Bien que le gouvernement et la majorité se montrent sourds à toute critique,
les députés de l'opposition continuent de combattre un projet de loi que beaucoup jugent inepte et inefficace. Devant la tension des débats, les langues fourchent parfois et les propos s'égarent.
Ainsi,
Franck Riester a proposé un amendement visant à créer
un label pour les offres légales, attribué aux sites Internet par l'
Hadopi. Aucun des arguments de l'opposition, qu'il s'agisse de
l'impossibilité de répertorier l'intégralité des sites et donc du
risque de distorsion de la concurrence, du
non-respect de la neutralité du net, ou encore de
l'absence de droit pour une autorité administrative de définir ce qui est légal et ce qui ne l'est pas, n'a trouvé grâce aux yeux de la majorité.
De plus, l'amendement du député Riester stipule que «
la Haute Autorité attribue aux offres proposées par des personnes dont l'activité est d'offrir un service de communication au public en ligne un label permettant aux usagers de ce service d'identifier clairement le caractère légal de ces offres et elle veille à la mise en place ainsi qu'à l'actualisation d’un système de référencement de ces mêmes offres par les logiciels permettant de trouver des ressources sur les réseaux de communications électroniques ». Or, la gauche comme le Nouveau Centre ont soulevé
l'impossibilité d'imposer aux moteurs de recherche de modifier leurs algorithmes de référencement pour faire plaisir à la France.
Sur la question,
Franck Riester s'est montré on ne peut plus flou, prétendant que la périphrase « les logiciels permettant de trouver des ressources sur les réseaux de communications électroniques » ne désignait pas forcément
les moteurs de recherche. Il a en effet prétendu être «
100 % d'accord » avec
Jean Dionis du Séjour qui préférerait qu'on parle d' «
annuaire des offres légales ». Néanmoins, l'amendement n'a pas été modifié dans ce sens.

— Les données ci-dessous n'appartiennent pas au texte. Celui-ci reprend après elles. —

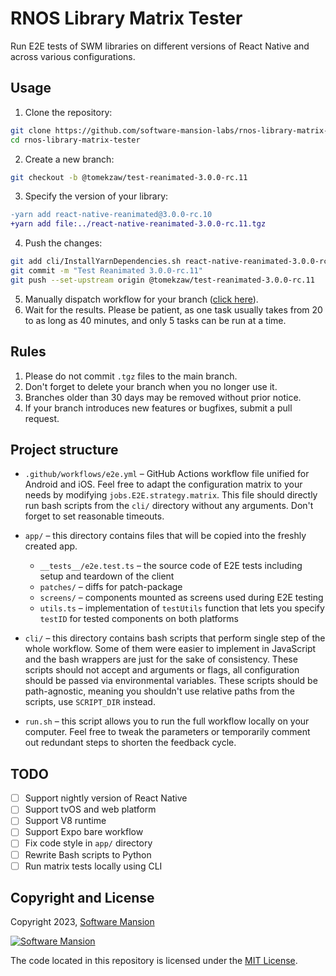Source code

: # RNOS Library Matrix Tester

Run E2E tests of SWM libraries on different versions of React Native and across various configurations.

## Usage

1. Clone the repository:
```sh
git clone https://github.com/software-mansion-labs/rnos-library-matrix-tester
cd rnos-library-matrix-tester
```
2. Create a new branch:
```sh
git checkout -b @tomekzaw/test-reanimated-3.0.0-rc.11
```
3. Specify the version of your library:
```diff
-yarn add react-native-reanimated@3.0.0-rc.10
+yarn add file:../react-native-reanimated-3.0.0-rc.11.tgz
```
4. Push the changes:
```sh
git add cli/InstallYarnDependencies.sh react-native-reanimated-3.0.0-rc.11.tgz
git commit -m "Test Reanimated 3.0.0-rc.11"
git push --set-upstream origin @tomekzaw/test-reanimated-3.0.0-rc.11
```
5. Manually dispatch workflow for your branch ([click here](https://github.com/software-mansion-labs/rnos-library-matrix-tester/actions/workflows/e2e.yml)).
6. Wait for the results. Please be patient, as one task usually takes from 20 to as long as 40 minutes, and only 5 tasks can be run at a time.

## Rules

1. Please do not commit `.tgz` files to the main branch.
2. Don't forget to delete your branch when you no longer use it.
3. Branches older than 30 days may be removed without prior notice.
4. If your branch introduces new features or bugfixes, submit a pull request.

## Project structure

- `.github/workflows/e2e.yml` &ndash; GitHub Actions workflow file unified for Android and iOS. Feel free to adapt the configuration matrix to your needs by modifying `jobs.E2E.strategy.matrix`. This file should directly run bash scripts from the `cli/` directory without any arguments. Don't forget to set reasonable timeouts.

- `app/` &ndash; this directory contains files that will be copied into the freshly created app.
  - `__tests__/e2e.test.ts` &ndash; the source code of E2E tests including setup and teardown of the client
  - `patches/` &ndash; diffs for patch-package
  - `screens/` &ndash; components mounted as screens used during E2E testing
  - `utils.ts` &ndash; implementation of `testUtils` function that lets you specify `testID` for tested components on both platforms

- `cli/` &ndash; this directory contains bash scripts that perform single step of the whole workflow. Some of them were easier to implement in JavaScript and the bash wrappers are just for the sake of consistency. These scripts should not accept and arguments or flags, all configuration should be passed via environmental variables. These scripts should be path-agnostic, meaning you shouldn't use relative paths from the scripts, use `SCRIPT_DIR` instead.

- `run.sh` &ndash; this script allows you to run the full workflow locally on your computer. Feel free to tweak the parameters or temporarily comment out redundant steps to shorten the feedback cycle.

## TODO

- [ ] Support nightly version of React Native
- [ ] Support tvOS and web platform
- [ ] Support V8 runtime
- [ ] Support Expo bare workflow
- [ ] Fix code style in `app/` directory
- [ ] Rewrite Bash scripts to Python
- [ ] Run matrix tests locally using CLI

## Copyright and License

Copyright 2023, [Software Mansion](https://swmansion.com/?utm_source=git&utm_medium=readme&utm_campaign=rnos-library-matrix-tester)

[![Software Mansion](https://logo.swmansion.com/logo?color=white&variant=desktop&width=200&tag=rnos-library-matrix-tester)](https://swmansion.com/?utm_source=git&utm_medium=readme&utm_campaign=rnos-library-matrix-tester)

The code located in this repository is licensed under the [MIT License](LICENSE).
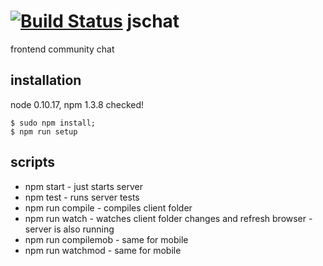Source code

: [![Build Status](https://travis-ci.org/openconf/jschat.png?branch=master)](https://travis-ci.org/openconf/jschat)
jschat
======

frontend community chat

## installation
node 0.10.17, npm 1.3.8 checked!

```
$ sudo npm install;
$ npm run setup
```

## scripts

* npm start - just starts server
* npm test - runs server tests
* npm run compile - compiles client folder
* npm run watch - watches client folder changes and refresh browser - server is also running
* npm run compilemob - same for mobile
* npm run watchmod - same for mobile
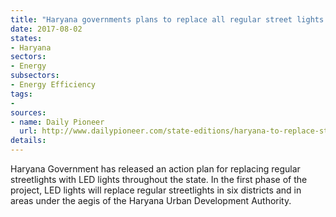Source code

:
 ```yaml
---
title: "Haryana governments plans to replace all regular street lights with LED lights"
date: 2017-08-02
states:
- Haryana
sectors:
- Energy
subsectors:
- Energy Efficiency
tags:
- 
sources:
- name: Daily Pioneer
  url: http://www.dailypioneer.com/state-editions/haryana-to-replace-street-lights-with-led-lights.html
details:
---
```


Haryana Government has released an action plan for replacing regular streetlights with LED lights throughout the state. In the first phase of the project, LED lights will replace regular streetlights in six districts and in areas under the aegis of the Haryana Urban Development Authority.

Le système de labellisation adopté constitue au final
un processus mal défini à la finalité peu lisible. La cristallisation des débats autour de cette question a néanmoins donné lieu à
des saillies plutôt réjouissantes. Ainsi, à la remarque de
Riester rappelant que le Sénat a voté à l'unanimité
le principe de labellisation, le député socialiste
Patrick Bloche s'est écrié : «
On s'en fout ! »
La palme revient cependant au député
Jean-Pierre Brard, ancien membre du parti communiste, qui s'insurgeait que
le gouvernement tente d'établir une sorte d'art officiel à travers les labels distribués par l'Hadopi. Devant l'attitude narquoise de
Frédéric Lefebvre, le maire de Montreuil s'est exclamé : «
Monsieur Lefebvre, je vous croyais le fils spirituel de Nicolas Sarkozy ; en réalité, vous êtes le fils spirituel – et probablement illégitime – de Leonid Brejnev. Voilà la réalité ! ».
Les débats devraient se poursuivre aujourd'hui. En ce
premier avril, c'est peu dire que l'on attend beaucoup de la verve de nos parlementaires.